Альбино могло бы польстить, что его взяли на службу не на основании чужой рекомендации, а своих знаний, однако он вовсе не чувствовал себя польщенным. Мессир Арминелли ему не понравился. И вовсе не тем, что забыл ушедшего из мира друга, и не тем, что не пожелал помочь рекомендуемому им человеку. Причина была в другом: Элиджео Арминелли показался ему очерствевшим человеком с мертвыми глазами, а таких глаз Альбино боялся. Впрочем, ничем не выдав своих чувств, он снова склонился перед хранителем в вежливом поклоне и обещал прийти завтра в двенадцать часов.

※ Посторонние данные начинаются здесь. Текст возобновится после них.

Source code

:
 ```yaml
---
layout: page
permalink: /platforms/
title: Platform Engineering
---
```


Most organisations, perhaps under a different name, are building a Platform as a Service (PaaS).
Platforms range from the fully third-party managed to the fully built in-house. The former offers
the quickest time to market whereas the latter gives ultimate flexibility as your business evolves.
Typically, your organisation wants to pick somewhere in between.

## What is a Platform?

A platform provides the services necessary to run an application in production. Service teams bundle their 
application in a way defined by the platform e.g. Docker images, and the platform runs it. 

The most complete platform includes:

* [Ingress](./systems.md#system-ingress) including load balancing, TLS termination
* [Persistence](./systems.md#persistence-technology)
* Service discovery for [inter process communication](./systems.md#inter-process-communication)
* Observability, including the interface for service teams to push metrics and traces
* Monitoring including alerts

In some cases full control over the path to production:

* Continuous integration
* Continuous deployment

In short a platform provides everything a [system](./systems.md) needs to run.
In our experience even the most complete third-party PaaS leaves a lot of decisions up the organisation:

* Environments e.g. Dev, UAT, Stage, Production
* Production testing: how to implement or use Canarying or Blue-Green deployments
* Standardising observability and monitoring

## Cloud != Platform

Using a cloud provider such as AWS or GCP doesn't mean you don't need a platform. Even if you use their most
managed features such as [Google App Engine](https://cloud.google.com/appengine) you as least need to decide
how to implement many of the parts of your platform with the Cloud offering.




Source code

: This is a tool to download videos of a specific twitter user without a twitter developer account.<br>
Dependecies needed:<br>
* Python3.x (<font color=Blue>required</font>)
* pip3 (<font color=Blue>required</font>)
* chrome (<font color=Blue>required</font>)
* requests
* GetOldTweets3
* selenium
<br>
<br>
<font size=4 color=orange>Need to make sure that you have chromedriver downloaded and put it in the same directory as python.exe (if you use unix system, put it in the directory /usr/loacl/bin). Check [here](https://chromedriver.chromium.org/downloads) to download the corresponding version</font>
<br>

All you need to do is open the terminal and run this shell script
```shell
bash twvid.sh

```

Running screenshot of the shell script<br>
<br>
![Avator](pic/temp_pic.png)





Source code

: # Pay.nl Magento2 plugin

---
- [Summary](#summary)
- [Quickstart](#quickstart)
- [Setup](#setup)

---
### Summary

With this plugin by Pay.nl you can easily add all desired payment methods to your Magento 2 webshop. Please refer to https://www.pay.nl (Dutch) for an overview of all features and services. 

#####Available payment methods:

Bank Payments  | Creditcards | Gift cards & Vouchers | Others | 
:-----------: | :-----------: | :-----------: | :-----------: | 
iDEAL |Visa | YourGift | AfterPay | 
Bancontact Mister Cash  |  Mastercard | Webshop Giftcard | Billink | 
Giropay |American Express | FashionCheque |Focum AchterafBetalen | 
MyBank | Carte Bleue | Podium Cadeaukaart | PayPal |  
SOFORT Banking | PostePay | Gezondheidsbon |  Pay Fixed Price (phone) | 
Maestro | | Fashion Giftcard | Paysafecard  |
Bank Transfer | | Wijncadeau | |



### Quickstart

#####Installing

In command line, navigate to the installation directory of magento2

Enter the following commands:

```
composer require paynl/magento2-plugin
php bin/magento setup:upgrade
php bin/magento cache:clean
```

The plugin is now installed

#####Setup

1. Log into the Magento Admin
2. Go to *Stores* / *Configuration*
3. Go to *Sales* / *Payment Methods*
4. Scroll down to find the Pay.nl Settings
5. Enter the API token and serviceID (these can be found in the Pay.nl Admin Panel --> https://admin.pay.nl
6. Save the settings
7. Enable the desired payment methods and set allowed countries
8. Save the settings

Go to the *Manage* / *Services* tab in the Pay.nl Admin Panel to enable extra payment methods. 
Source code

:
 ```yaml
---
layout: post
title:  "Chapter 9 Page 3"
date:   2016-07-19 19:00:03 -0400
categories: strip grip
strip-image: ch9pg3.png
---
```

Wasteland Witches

Мессир Арминелли напоследок стал ещё любезнее: соблаговолил даже проводить его до выхода, сказав сопровождавшему их охраннику, что мессир Кьяндарони приглашен на завтра в дом и будет представлен мессиру Петруччи. На выходе Альбино вернули кинжал, и он окончательно откланялся.

На обратном пути, благо, Альбино проходил мимо палаццо Пикколомини, он спросил у привратника мессира Камилло Тонди. Его цель была проста - передать письмо Гауденция, по возможности расширить круг знакомых и узнать о положении дел в городе.

Оказалось, что хозяина палаццо, ординария сиенской епархии его высокопреосвященства Джованни Пикколомини, нет в городе, с ним уехала и вся охрана, и Альбино предложили поискать мессира Тонди самому - в правом крыле, в библиотеке. Если его там нет - он у себя в комнате на втором этаже, или, может быть, в саду. По сравнению с приемом в доме Петруччи, всё здесь казалось иным: у него не забирали оружия и не сопровождали в поисках. Тем не менее, друга Гауденция Альбино нашел сразу - тот был в библиотеке, богатейшей и великолепно расписанной. Камилло Тонди оказался невысоким полным человеком с жизнерадостной улыбкой на округлом лице с глазами-маслинами и длинным носом. Годы превратили его в монаха, выбрив на его темени округлую лысину-тонзуру, остатки волос, поредевших и седеющих, казалось, дымились вокруг головы. Тонди, в отличие от Арминелли, узнав, что Альбино привез ему известие от друга детства, встретил его с распростертыми объятьями.